At the physical level, all datacenters are built upon a network of servers, but there are many variations on exactly which hardware is used, and the topology (or graph) of the interconnections. A particularly interesting design is the server-centric datacenter network (SCDCN), for several reasons: it encourages the use of very cheap, and even legacy, components; many network topologies are possible; it allows the incorporation of existing, and extensive, research on high-performance interconnection network topologies; communication within the datacenter is fully programmable within the servers, making it an excellent platform for independent and academic research and development. Our work is precisely on algorithms for such communication, called routing algorithms.
Before I go on, let me describe how we model SCDCNs as a graph. An SCDCN with N servers and N/n switches, each with n ports, is represented by a graph on N server-nodes and N/n switch-nodes, connected by links. Each server-node, switch-node, and link represents the corresponding physical component of the topology. I’ll avoid excessive formality here by dropping the “-node” part. For reasons detailed in the paper, there are no switch-to-switch connections.
Many DCN topologies can be defined recursively, where a level k network is built from a number of level k-1 networks that are connected to one another with a number of bridge links. In our research we use the recursive structure and the bridge links to yield efficient routing algorithms for recursively defined networks.
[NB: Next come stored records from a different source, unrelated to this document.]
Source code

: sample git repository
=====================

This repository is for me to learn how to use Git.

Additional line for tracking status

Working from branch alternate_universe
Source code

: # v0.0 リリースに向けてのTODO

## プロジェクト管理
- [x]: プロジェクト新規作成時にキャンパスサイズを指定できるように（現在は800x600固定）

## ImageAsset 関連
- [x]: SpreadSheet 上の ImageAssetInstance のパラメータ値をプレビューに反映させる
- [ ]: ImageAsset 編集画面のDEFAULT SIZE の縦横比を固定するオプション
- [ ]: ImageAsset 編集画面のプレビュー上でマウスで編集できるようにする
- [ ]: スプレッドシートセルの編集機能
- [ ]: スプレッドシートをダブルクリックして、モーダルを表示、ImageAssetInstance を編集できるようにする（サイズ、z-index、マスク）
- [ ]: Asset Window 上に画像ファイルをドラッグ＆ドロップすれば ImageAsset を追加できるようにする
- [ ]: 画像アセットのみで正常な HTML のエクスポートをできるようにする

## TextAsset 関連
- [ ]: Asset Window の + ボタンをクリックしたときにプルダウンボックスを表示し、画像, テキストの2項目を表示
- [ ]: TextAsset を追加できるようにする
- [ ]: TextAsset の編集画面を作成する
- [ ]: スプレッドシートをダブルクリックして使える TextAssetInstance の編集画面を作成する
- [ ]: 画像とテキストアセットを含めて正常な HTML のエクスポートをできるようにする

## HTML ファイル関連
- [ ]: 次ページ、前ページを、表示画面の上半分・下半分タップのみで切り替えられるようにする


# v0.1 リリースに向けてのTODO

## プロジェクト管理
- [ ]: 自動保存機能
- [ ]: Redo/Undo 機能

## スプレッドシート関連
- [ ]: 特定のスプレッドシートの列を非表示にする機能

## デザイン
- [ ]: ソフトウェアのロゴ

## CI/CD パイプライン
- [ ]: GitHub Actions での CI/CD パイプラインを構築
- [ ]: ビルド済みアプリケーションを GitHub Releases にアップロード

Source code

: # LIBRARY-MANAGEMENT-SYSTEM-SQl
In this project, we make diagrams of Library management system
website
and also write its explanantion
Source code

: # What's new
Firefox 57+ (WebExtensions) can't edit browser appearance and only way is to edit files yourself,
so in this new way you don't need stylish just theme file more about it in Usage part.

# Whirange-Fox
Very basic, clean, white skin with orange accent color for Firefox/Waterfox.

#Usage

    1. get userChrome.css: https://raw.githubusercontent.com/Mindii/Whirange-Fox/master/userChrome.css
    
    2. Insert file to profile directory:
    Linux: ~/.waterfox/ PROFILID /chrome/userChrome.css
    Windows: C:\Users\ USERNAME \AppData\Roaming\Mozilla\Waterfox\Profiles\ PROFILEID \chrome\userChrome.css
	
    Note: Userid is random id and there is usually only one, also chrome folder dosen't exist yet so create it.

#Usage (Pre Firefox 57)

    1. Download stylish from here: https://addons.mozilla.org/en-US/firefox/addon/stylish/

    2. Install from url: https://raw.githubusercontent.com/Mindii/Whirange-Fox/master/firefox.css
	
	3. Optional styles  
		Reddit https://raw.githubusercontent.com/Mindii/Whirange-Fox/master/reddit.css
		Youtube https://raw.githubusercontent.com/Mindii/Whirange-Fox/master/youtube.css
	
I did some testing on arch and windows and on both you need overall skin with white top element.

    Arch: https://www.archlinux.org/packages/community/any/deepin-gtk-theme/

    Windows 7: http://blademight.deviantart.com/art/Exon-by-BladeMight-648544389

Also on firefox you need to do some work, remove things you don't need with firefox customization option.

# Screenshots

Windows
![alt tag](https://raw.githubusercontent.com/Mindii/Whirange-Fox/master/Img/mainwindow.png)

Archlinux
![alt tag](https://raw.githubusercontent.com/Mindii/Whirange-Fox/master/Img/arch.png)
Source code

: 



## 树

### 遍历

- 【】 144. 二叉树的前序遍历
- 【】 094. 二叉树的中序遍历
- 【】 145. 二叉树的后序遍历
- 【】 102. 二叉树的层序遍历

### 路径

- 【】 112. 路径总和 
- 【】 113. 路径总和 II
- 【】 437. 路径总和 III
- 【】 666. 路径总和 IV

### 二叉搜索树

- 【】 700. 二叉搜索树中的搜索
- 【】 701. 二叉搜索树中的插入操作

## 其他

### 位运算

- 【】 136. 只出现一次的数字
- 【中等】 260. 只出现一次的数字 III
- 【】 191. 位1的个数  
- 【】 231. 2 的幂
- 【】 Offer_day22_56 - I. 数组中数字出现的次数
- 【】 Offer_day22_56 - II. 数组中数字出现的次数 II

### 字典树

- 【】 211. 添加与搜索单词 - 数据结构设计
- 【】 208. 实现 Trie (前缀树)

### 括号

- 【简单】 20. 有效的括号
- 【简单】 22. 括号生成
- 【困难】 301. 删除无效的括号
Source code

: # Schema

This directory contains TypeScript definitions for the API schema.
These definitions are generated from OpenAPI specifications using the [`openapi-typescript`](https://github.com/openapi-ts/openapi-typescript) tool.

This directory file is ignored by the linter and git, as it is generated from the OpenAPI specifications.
We apply them to two well-known SCDCNs that were proposed by Microsoft Research, DCell and FiConn,
We show, via an extensive experimental evaluation using our flow-level simulator, that our newly-proposed routing algorithms can yield significant improvements in terms of hop-length, fault-tolerance, load-balance, network-throughput, end-to-end latency, and workload completion time when we compare our algorithms with the existing routing algorithms for (Generalized) DCell and FiConn.
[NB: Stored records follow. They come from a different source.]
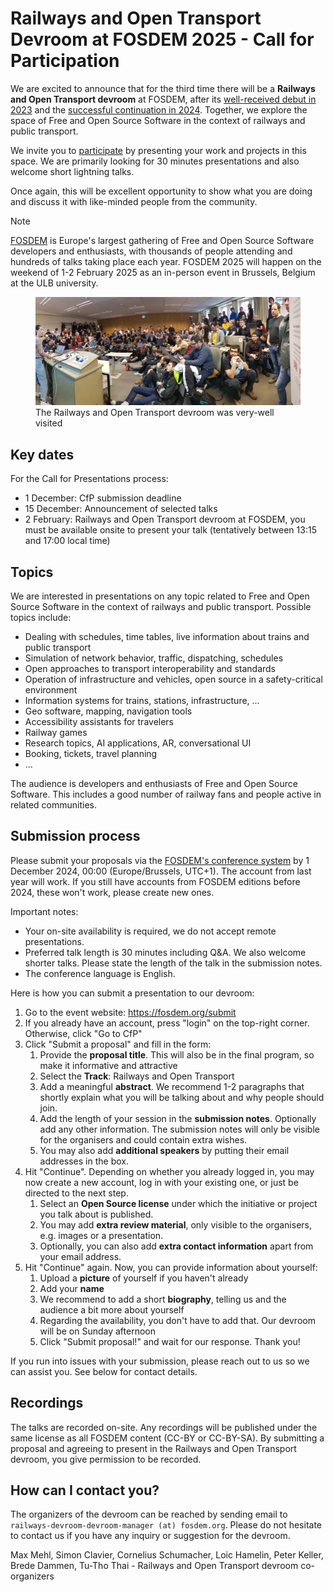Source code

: # Railways and Open Transport Devroom at FOSDEM 2025 - Call for Participation

We are excited to announce that for the third time there will be a **Railways and Open Transport devroom** at FOSDEM, after its [well-received debut in 2023](https://archive.fosdem.org/2023/schedule/track/railways_and_open_transport/) and the [successful continuation in 2024](https://archive.fosdem.org/2024/schedule/track/railways-and-open-transport/). Together, we explore the space of Free and Open Source Software in the context of railways and public transport.

We invite you to [participate](https://fosdem.org/submit) by presenting your work and projects in this space. We are primarily looking for 30 minutes presentations and also welcome short lightning talks.

Once again, this will be excellent opportunity to show what you are doing and discuss it with like-minded people from the community.

> [!NOTE]
> [FOSDEM](https://fosdem.org) is Europe's largest gathering of Free and Open Source Software developers and enthusiasts, with thousands of people attending and hundreds of talks taking place each year. FOSDEM 2025 will happen on the weekend of 1-2 February 2025 as an in-person event in Brussels, Belgium at the ULB university.

<figure>
  <img src="img/fosdem-2023-crowd.jpg" alt="Picture from the devroom in 2023">
  <figcaption>The Railways and Open Transport devroom was very-well visited</figcaption>
</figure>

## Key dates

For the Call for Presentations process:
* 1 December: CfP submission deadline
* 15 December: Announcement of selected talks
* 2 February: Railways and Open Transport devroom at FOSDEM, you must be available onsite to present your talk (tentatively between 13:15 and 17:00 local time)

## Topics

We are interested in presentations on any topic related to Free and Open Source Software in the context of railways and public transport. Possible topics include:

* Dealing with schedules, time tables, live information about trains and public transport
* Simulation of network behavior, traffic, dispatching, schedules
* Open approaches to transport interoperability and standards
* Operation of infrastructure and vehicles, open source in a safety-critical environment
* Information systems for trains, stations, infrastructure, ...
* Geo software, mapping, navigation tools
* Accessibility assistants for travelers
* Railway games
* Research topics, AI applications, AR, conversational UI
* Booking, tickets, travel planning
* ...

The audience is developers and enthusiasts of Free and Open Source Software. This includes a good number of railway fans and people active in related communities.

## Submission process

Please submit your proposals via the [FOSDEM's conference system](https://fosdem.org/submit) by 1 December 2024, 00:00 (Europe/Brussels, UTC+1). The account from last year will work. If you still have accounts from FOSDEM editions before 2024, these won't work, please create new ones.

Important notes:
* Your on-site availability is required, we do not accept remote presentations.
* Preferred talk length is 30 minutes including Q&A. We also welcome shorter talks. Please state the length of the talk in the submission notes.
* The conference language is English.

Here is how you can submit a presentation to our devroom:

1. Go to the event website: https://fosdem.org/submit
2. If you already have an account, press "login" on the top-right corner. Otherwise, click "Go to CfP"
3. Click "Submit a proposal" and fill in the form:
    1. Provide the **proposal title**. This will also be in the final program, so make it informative and attractive
    2. Select the **Track**: Railways and Open Transport
    3. Add a meaningful **abstract**. We recommend 1-2 paragraphs that shortly explain what you will be talking about and why people should join.
    4. Add the length of your session in the **submission notes**. Optionally add any other information. The submission notes will only be visible for the organisers and could contain extra wishes.
    5. You may also add **additional speakers** by putting their email addresses in the box.
4. Hit "Continue". Depending on whether you already logged in, you may now create a new account, log in with your existing one, or just be directed to the next step.
    1. Select an **Open Source license** under which the initiative or project you talk about is published.
    2. You may add **extra review material**, only visible to the organisers, e.g. images or a presentation.
    3. Optionally, you can also add **extra contact information** apart from your email address.
5. Hit "Continue" again. Now, you can provide information about yourself:
    1. Upload a **picture** of yourself if you haven't already
    2. Add your **name**
    3. We recommend to add a short **biography**, telling us and the audience a bit more about yourself
    4. Regarding the availability, you don't have to add that. Our devroom will be on Sunday afternoon
    5. Click "Submit proposal!" and wait for our response. Thank you!

If you run into issues with your submission, please reach out to us so we can assist you. See below for contact details.

## Recordings

The talks are recorded on-site. Any recordings will be published under the same license as all FOSDEM content (CC-BY or CC-BY-SA). By submitting a proposal and agreeing to present in the Railways and Open Transport devroom, you give permission to be recorded.

## How can I contact you?

The organizers of the devroom can be reached by sending email to `railways-devroom-devroom-manager (at) fosdem.org`. Please do not hesitate to contact us if you have any inquiry or suggestion for the devroom.

Max Mehl, Simon Clavier, Cornelius Schumacher, Loic Hamelin, Peter Keller, Brede Dammen, Tu-Tho Thai - Railways and Open Transport devroom co-organizers
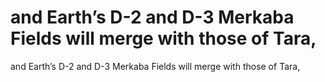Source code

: # and Earth’s D-2 and D-3 Merkaba Fields will merge with those of Tara,

and Earth’s D-2 and D-3 Merkaba Fields will merge with those of Tara,
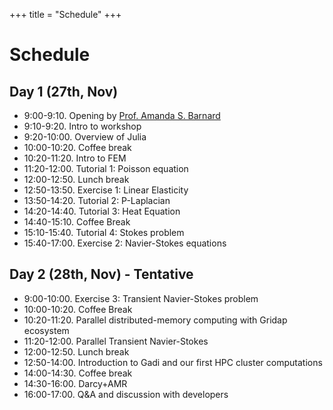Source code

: +++
title = "Schedule"
+++

# Schedule 

## Day 1 (27th, Nov)

- 9:00-9:10. Opening by [Prof. Amanda S. Barnard](https://comp.anu.edu.au/people/amanda-barnard/)
- 9:10-9:20. Intro to workshop 
- 9:20-10:00. Overview of Julia
- 10:00-10:20. Coffee break
- 10:20-11:20. Intro to FEM
- 11:20-12:00. Tutorial 1: Poisson equation
- 12:00-12:50. Lunch break
- 12:50-13:50. Exercise 1: Linear Elasticity
- 13:50-14:20. Tutorial 2: P-Laplacian 
- 14:20-14:40. Tutorial 3: Heat Equation
- 14:40-15:10. Coffee Break
- 15:10-15:40. Tutorial 4: Stokes problem
- 15:40-17:00. Exercise 2: Navier-Stokes equations

## Day 2 (28th, Nov) - Tentative

- 9:00-10:00. Exercise 3: Transient Navier-Stokes problem
- 10:00-10:20. Coffee Break
- 10:20-11:20. Parallel distributed-memory computing with Gridap ecosystem
- 11:20-12:00. Parallel Transient Navier-Stokes
- 12:00-12:50. Lunch break
- 12:50-14:00. Introduction to Gadi and our first HPC cluster computations
- 14:00-14:30. Coffee break
- 14:30-16:00. Darcy+AMR
- 16:00-17:00. Q&A and discussion with developers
DCell, FiConn, and many other recursively-defined networks ship with a natural Dimensional routing algorithm, which is described for DCell below. Given a source server src and a destination server dst:
- Identify the smallest m so that a level m DCell contains both src and dst,
- Compute the bridge-link (dst’,src’) between the level (m-1) DCell containing src and the level (m-1) DCell containing dst,
- Recursively compute paths from src to dst’ and from src’ to dst; and,
- Piece together the recursively computed paths with the bridge-link.
It may be the case, however, that an alternative, proxy, level (m-1) DCell can be used such that a shorter path can be constructed from two bridge links and three recursively computed paths. An algorithm that searches for the proxy substructure is called a Proxy routing algorithm. This is precisely the situation depicted the the Figure below, for a level 2 FiConn that uses switches with 4 ports, where the proxy route is 2 server-server hops shorter than the dimensional route.
 
    
    
        Dimensional route (dashed black-grey), with 7 hops, and proxy route (thick black), with 5 hops, highlighted on a FiConn(2,4).
In our paper we identify and evaluate efficient ways of searching for and identifying proxy substructures which yield short paths. It’s a bit technical, and the details are in the paper, but the basic idea is depicted schematically in the figure below. We restrict the length of at least one of the recursively computed paths by looking at the bridge links incident to nodes near src or dst, and considering only the proxies that those bridge links are connected to. We compute the length of the proxy path through each such proxy, as well as link-states (e.g., traffic congestion) along the path, and then output the best path.
 
    
    
        Strategy for reducing size of proxy search: exploit the structure of the network to choose proxy substructures X_{k-1}^c that are inherently close to src or dst. Substructures are depicted as rounded rectangles, where GP_I and GP_0 are two possible schemes.
The details are in our paper:
A. Erickson, J. Pascual Saiz, J. Navaridas, and I. A. Stewart.
Routing Algorithms for Recursively-Defined Datacenter Networks.
Submitted to a journal. Previous version in Proc. of
Trustcom/BigDataSE/ISPA, 2015 IEEE, 3, 84–91, 2015.